By seeking an increase of $1.50 per hour in the minimum wage - from $7.25 to $8.75 - Cuomo is placing a tax on small businesses, especially those in this region. Companies with locations in New York state that also have locations in Vermont, Massachusetts and Pennsylvania may take notice of these plans, which are another competitive disadvantage that is being dictated by Albany.
By the way, a number of businesses with minimum wage positions rely on students and some seniors who are looking for something to do as well as added income. Some of those positions, with the potential wage increase, may no longer exist if the raise is approved.

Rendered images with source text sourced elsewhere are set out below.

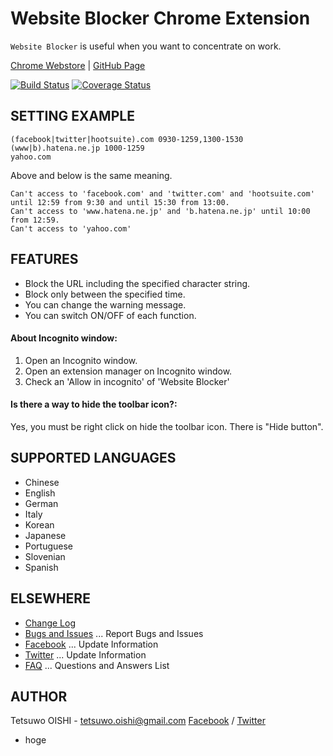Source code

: Website Blocker Chrome Extension
================================

`Website Blocker` is useful when you want to concentrate on work.

[Chrome Webstore](https://chrome.google.com/webstore/detail/hclgegipaehbigmbhdpfapmjadbaldib) |
[GitHub Page](http://tetsuwo.github.io/website-blocker-chrome.ext/)

[![Build Status](https://secure.travis-ci.org/tetsuwo/website-blocker-chrome.ext.png?branch=master)](https://travis-ci.org/tetsuwo/website-blocker-chrome.ext)
[![Coverage Status](https://coveralls.io/repos/tetsuwo/website-blocker-chrome.ext/badge.svg?branch=master)](https://coveralls.io/r/tetsuwo/website-blocker-chrome.ext?branch=master)


SETTING EXAMPLE
---------------

    (facebook|twitter|hootsuite).com 0930-1259,1300-1530
    (www|b).hatena.ne.jp 1000-1259
    yahoo.com

Above and below is the same meaning.

    Can't access to 'facebook.com' and 'twitter.com' and 'hootsuite.com' until 12:59 from 9:30 and until 15:30 from 13:00.
    Can't access to 'www.hatena.ne.jp' and 'b.hatena.ne.jp' until 10:00 from 12:59.
    Can't access to 'yahoo.com'


FEATURES
--------

- Block the URL including the specified character string.
- Block only between the specified time.
- You can change the warning message.
- You can switch ON/OFF of each function.

#### About Incognito window:

1. Open an Incognito window.
2. Open an extension manager on Incognito window.
3. Check an 'Allow in incognito' of 'Website Blocker'

#### Is there a way to hide the toolbar icon?:

Yes, you must be right click on hide the toolbar icon. There is "Hide button".


SUPPORTED LANGUAGES
-------------------

- Chinese
- English
- German
- Italy
- Korean
- Japanese
- Portuguese
- Slovenian
- Spanish


ELSEWHERE
---------

- [Change Log](https://github.com/tetsuwo/website-blocker-chrome.ext/blob/master/CHANGELOG.md)
- [Bugs and Issues](https://github.com/tetsuwo/website-blocker-chrome.ext/issues)
  ... Report Bugs and Issues
- [Facebook](https://www.facebook.com/website.blocker)
  ... Update Information
- [Twitter](https://twitter.com/website_blocker)
  ... Update Information
- [FAQ](https://github.com/tetsuwo/website-blocker-chrome.ext/wiki/Website-Blocker-FAQ)
  ... Questions and Answers List


AUTHOR
------

Tetsuwo OISHI - tetsuwo.oishi@gmail.com
[Facebook](http://fb.me/tetsuwo) / [Twitter](http://twitter.com/tetsukamp)

- hoge
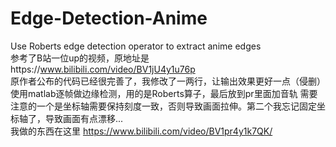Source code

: # Edge-Detection-Anime
Use Roberts edge detection operator to extract anime edges  
参考了B站一位up的视频，原地址是https://www.bilibili.com/video/BV1jU4y1u76p  
原作者公布的代码已经很完善了，我修改了一两行，让输出效果更好一点（侵删）  
使用matlab逐帧做边缘检测，用的是Roberts算子，最后放到pr里面加音轨
需要注意的一个是坐标轴需要保持刻度一致，否则导致画面拉伸。第二个我忘记固定坐标轴了，导致画面有点漂移...  
我做的东西在这里  https://www.bilibili.com/video/BV1pr4y1k7QK/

In the larger picture, how will the increased minimum wage help workers in New York City? Minimum wage increases ultimately lead to increased costs for consumers.
Maybe state leaders would do better to lobby for an increase in the federal minimum wage hike than to put an added burden on only state employers and businesses.
Cuomo's wage hike proposal, simply put, is a tax and detriment to the upstate economy - you know, that new, friendlier economy that is supposed to be "open for business."
With the sale of the Chautauqua County Home failing on Wednesday night, county and CSEA union officials are tasked with moving ahead with the concessions that were outlined during last month's meeting.
Those proposed changes include $400,000 in annual savings, which will not fully keep the facility operating in the black. According to the Center for Government Research report, those givebacks must be more substantial.
Let's see if CSEA, which originally asked for 5 percent increases when the contract expired, keeps its word on the concessions.
Applause to the Dunkirk-Fredonia branch of the National Association for the Advancement of Colored People and their keynote speaker on Monday.
The event was well attended at the Dunkirk Moose and included former Congressional candidate Nate Shinagawa, who gave a rousing speech to the 150 people in attendance.
"The challenges (America faces) may seem so difficult," Shinagawa said, "but remember only in darkness can we see the stars. And, darkness cannot drive out darkness, as Dr. (Martin Luther) King said, only light can do that."